His eyes lift up to meet Buck’s and Buck stops breathing. “What?” he whispers, takes a step closer.

“That I was in love with you all this time.”

Eddie’s so close now, and Buck’s ears are ringing but he’s basking in the sense of suffocation, the proximity. He never wants to leave. He watches Eddie’s eyes drop to his lips, either he’s waiting for Buck’s answer or for a kiss, but Buck’s mind is still catching up, so he does neither. Instead he moves an inch away to look Eddie in the face properly as he asks, “For the record, you’re not practising right now, right?”

A flicker of surprise passes through Eddie’s face before he lets out a snort. The next moment he’s cupping Buck’s face and pulling him into a kiss.

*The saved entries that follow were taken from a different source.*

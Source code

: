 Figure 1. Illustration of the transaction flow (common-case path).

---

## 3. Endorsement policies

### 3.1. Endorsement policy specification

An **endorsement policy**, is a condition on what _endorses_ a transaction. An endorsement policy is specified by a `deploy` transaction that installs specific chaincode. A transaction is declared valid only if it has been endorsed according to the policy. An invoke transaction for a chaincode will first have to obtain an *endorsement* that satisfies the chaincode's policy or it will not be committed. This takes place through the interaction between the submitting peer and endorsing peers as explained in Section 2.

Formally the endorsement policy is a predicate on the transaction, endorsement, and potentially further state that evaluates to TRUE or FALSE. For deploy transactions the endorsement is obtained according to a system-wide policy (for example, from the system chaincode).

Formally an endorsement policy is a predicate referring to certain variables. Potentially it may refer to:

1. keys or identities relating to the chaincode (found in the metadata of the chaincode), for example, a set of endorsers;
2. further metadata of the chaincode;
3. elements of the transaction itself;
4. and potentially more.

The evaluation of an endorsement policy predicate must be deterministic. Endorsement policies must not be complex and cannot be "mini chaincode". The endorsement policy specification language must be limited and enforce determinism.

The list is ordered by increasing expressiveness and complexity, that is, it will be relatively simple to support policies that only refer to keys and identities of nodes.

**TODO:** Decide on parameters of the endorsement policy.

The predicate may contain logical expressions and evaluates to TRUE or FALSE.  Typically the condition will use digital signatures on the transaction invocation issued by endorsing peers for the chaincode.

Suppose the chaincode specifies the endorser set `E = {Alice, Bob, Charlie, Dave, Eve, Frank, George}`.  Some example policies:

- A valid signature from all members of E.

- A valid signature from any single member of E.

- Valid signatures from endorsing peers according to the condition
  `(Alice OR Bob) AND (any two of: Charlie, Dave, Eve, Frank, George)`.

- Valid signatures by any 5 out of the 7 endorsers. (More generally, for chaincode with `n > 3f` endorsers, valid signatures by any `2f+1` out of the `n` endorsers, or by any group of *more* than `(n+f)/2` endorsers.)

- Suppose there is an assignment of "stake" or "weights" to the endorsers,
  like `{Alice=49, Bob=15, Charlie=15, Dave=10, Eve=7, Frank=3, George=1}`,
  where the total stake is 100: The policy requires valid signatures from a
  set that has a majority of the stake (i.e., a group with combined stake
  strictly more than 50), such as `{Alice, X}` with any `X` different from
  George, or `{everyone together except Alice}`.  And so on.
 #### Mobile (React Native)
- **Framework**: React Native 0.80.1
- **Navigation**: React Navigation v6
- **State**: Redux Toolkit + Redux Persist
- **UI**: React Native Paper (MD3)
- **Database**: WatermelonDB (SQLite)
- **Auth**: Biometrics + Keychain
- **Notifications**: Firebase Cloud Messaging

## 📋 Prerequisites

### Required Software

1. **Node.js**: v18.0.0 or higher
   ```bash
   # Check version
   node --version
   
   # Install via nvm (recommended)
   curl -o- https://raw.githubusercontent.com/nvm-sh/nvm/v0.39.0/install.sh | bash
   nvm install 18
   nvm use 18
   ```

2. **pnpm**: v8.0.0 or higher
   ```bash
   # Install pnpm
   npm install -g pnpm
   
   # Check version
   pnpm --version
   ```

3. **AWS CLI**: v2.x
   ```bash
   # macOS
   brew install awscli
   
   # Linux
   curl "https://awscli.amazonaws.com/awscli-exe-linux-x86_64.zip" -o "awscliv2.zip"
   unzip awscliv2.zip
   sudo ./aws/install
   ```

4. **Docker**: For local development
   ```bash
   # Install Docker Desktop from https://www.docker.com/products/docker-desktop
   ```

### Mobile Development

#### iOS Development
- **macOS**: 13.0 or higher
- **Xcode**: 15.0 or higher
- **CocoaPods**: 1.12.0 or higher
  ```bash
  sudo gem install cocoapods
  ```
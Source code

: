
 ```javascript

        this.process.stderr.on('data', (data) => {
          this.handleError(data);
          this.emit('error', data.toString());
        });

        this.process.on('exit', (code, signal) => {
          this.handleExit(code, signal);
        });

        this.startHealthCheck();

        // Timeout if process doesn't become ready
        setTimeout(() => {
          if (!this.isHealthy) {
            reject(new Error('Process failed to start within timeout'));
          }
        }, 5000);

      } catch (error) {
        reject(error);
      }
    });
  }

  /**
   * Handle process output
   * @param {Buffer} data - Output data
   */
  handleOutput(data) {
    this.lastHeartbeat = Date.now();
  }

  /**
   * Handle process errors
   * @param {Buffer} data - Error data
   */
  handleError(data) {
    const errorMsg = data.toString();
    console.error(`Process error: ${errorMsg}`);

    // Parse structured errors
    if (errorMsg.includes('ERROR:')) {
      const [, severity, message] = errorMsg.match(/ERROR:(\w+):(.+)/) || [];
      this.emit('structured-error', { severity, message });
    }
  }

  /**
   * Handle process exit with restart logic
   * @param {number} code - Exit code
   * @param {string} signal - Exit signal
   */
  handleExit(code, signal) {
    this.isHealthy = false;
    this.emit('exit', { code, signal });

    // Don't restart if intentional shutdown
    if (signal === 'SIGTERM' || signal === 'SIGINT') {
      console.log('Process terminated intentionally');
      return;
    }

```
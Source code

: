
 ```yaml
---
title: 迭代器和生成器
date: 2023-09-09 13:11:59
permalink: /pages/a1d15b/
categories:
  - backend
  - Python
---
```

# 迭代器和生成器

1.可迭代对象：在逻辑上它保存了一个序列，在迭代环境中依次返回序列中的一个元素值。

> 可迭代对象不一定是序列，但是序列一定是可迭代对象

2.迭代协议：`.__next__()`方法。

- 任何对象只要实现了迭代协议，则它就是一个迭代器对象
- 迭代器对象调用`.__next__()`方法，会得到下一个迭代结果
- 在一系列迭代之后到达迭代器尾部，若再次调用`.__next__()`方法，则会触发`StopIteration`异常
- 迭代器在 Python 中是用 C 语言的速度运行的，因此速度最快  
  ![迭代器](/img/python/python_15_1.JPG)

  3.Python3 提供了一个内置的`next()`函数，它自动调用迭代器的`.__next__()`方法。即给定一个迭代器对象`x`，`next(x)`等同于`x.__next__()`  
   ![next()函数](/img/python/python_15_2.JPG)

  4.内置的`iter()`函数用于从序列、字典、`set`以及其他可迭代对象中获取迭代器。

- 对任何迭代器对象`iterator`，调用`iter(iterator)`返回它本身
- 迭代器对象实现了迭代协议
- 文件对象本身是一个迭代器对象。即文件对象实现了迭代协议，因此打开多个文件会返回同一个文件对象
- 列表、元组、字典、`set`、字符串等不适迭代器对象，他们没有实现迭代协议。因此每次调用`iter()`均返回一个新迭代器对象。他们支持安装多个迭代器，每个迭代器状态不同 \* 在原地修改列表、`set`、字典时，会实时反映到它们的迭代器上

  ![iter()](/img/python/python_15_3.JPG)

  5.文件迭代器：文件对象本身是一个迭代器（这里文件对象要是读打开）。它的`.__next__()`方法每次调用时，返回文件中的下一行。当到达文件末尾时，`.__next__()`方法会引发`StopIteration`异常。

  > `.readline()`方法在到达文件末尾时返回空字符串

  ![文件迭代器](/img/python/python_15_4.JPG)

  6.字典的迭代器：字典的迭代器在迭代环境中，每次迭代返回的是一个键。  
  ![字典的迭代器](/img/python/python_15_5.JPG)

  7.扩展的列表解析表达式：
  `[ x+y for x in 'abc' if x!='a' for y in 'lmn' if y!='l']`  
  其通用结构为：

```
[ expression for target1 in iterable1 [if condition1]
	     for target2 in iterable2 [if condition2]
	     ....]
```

Buck is caught by surprise by the warmth of Eddie’s mouth, but his muscle memory kicks in, because how many times has he thought about the idea of kissing Eddie Diaz? And none of his imaginations ever came close to the real thing. Because Eddie’s kissing him like he means it, like he’s hungry, like he’s been thinking about it, too. And Buck doesn’t plan to stay behind so he replies just as ferociously, letting their tongues meet, and grabbing Eddie by the waist to pull him even closer, flush to his own body.

They stumble back to the table at some point, under Buck’s force. It feels like they’ve been going for hours and Buck’s lungs are seizing, and it still doesn’t feel like enough. Eddie doesn’t share the sentiment, apparently, because he moves away and even giggles, when Buck chases him.

“You still think I need help with kissing?” Eddie teases, a smirk playing on his face that makes him three times more attractive than Buck has ever known possible. He has half a mind to remember what Eddie’s talking about.

“I think I need to check some more,” he says and leans closer again. This time Eddie lets him, and kisses back slower, gentler, so, so earnest, his fingers tangling in Buck's hair. When they part for breath once more, it’s Buck who’s giggling, the immense joy slowly spilling over as it really reaches him—the idea that this is real. “Nope, still not sure you’re ready.”

At that Eddie laughs, out loud, fully, honestly, and it’s beautiful and Buck steals it with another kiss, then another, and another, until they’re both just grinning into each other’s faces.

“I love you, too,” Buck says at last, when he has enough breath and thought capacity to form a sentence.

If it’s possible, Eddie’s face lights up even more. He places one more peck on Buck’s lips and looks up into his eyes.

“Maddie might’ve been right about this,” he replies. Buck feels his fingers trace the back of his neck.

“I guess she was right about a lot of things.”